Wednesday, July 31, 2013

Too Much of a Good Thing


washingtonpost.com
Phosphorus and nitrogen. Two super star nutrients that give us lush lawns, blue ribbon cucumbers, and roses that make your neighbors jealous.  So what's the deal with EPA trying to limit the amount of these nutrients and going so far as to create numeric standards?? Well, you know how the saying goes: Sometimes too much of a good thing...

Excess nitrogen and phosphorus can cause major algae blooms, introduce toxic cyanobacteria, and create nasty water conditions for humans and wildlife. Since 1998, EPA has assigned the task of developing numeric standards for nutrients. The State of Utah has a nutrient work group comprised of individuals from local, state, and federal agencies. How close is Utah to establishing numeric standards? What does this mean for our water industry?

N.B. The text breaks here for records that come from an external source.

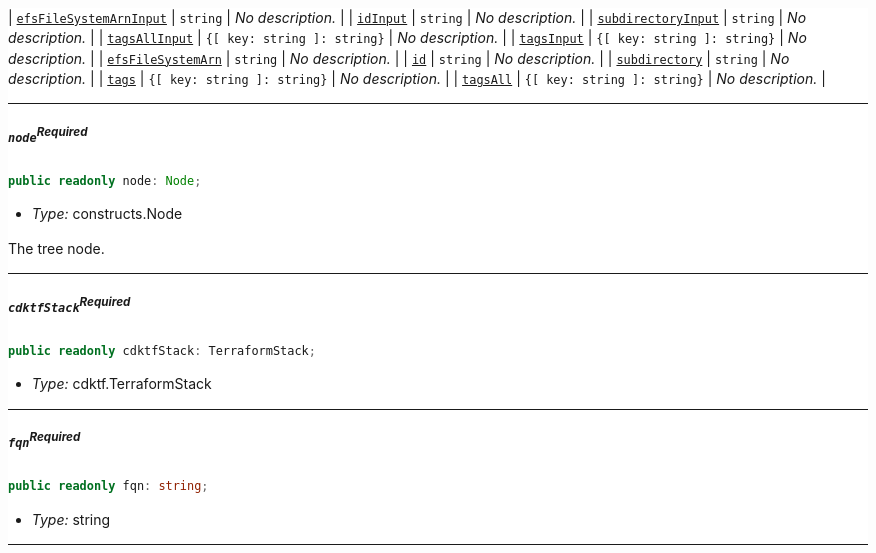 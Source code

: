 | <code><a href="#@cdktf/aws-cdk.datasyncLocationEfs.DatasyncLocationEfs.property.efsFileSystemArnInput">efsFileSystemArnInput</a></code> | <code>string</code> | *No description.* |
| <code><a href="#@cdktf/aws-cdk.datasyncLocationEfs.DatasyncLocationEfs.property.idInput">idInput</a></code> | <code>string</code> | *No description.* |
| <code><a href="#@cdktf/aws-cdk.datasyncLocationEfs.DatasyncLocationEfs.property.subdirectoryInput">subdirectoryInput</a></code> | <code>string</code> | *No description.* |
| <code><a href="#@cdktf/aws-cdk.datasyncLocationEfs.DatasyncLocationEfs.property.tagsAllInput">tagsAllInput</a></code> | <code>{[ key: string ]: string}</code> | *No description.* |
| <code><a href="#@cdktf/aws-cdk.datasyncLocationEfs.DatasyncLocationEfs.property.tagsInput">tagsInput</a></code> | <code>{[ key: string ]: string}</code> | *No description.* |
| <code><a href="#@cdktf/aws-cdk.datasyncLocationEfs.DatasyncLocationEfs.property.efsFileSystemArn">efsFileSystemArn</a></code> | <code>string</code> | *No description.* |
| <code><a href="#@cdktf/aws-cdk.datasyncLocationEfs.DatasyncLocationEfs.property.id">id</a></code> | <code>string</code> | *No description.* |
| <code><a href="#@cdktf/aws-cdk.datasyncLocationEfs.DatasyncLocationEfs.property.subdirectory">subdirectory</a></code> | <code>string</code> | *No description.* |
| <code><a href="#@cdktf/aws-cdk.datasyncLocationEfs.DatasyncLocationEfs.property.tags">tags</a></code> | <code>{[ key: string ]: string}</code> | *No description.* |
| <code><a href="#@cdktf/aws-cdk.datasyncLocationEfs.DatasyncLocationEfs.property.tagsAll">tagsAll</a></code> | <code>{[ key: string ]: string}</code> | *No description.* |

---

##### `node`<sup>Required</sup> <a name="node" id="@cdktf/aws-cdk.datasyncLocationEfs.DatasyncLocationEfs.property.node"></a>

```typescript
public readonly node: Node;
```

- *Type:* constructs.Node

The tree node.

---

##### `cdktfStack`<sup>Required</sup> <a name="cdktfStack" id="@cdktf/aws-cdk.datasyncLocationEfs.DatasyncLocationEfs.property.cdktfStack"></a>

```typescript
public readonly cdktfStack: TerraformStack;
```

- *Type:* cdktf.TerraformStack

---

##### `fqn`<sup>Required</sup> <a name="fqn" id="@cdktf/aws-cdk.datasyncLocationEfs.DatasyncLocationEfs.property.fqn"></a>

```typescript
public readonly fqn: string;
```

- *Type:* string

---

The Division of Water Quality (DWQ) has been working on establishing acceptable nutrient concentrations, costs & benefits of nutrient criteria, and impacts of nutrient reduction programs. Their current plan includes:
• Nutrient categories to manage site specific concerns 
• Phase-like strategy for nutrient standards 
• State-wide monitoring plan to identify high priority sites 
• Action plans for an entire watershed; including a funding mechanism 
• Water shed scale reduction programs 
Some things to expect in the near future include more regulations addressing these common contributions of nutrient pollution: 
1. Run-off of fertilizers 
2. Animal manure 
3. Sewage treat plant discharges 
4. Storm water runoff 
5. Car and power plant emissions 
6. Failing septic tanks 

Keep numeric nutrient criteria on your radar!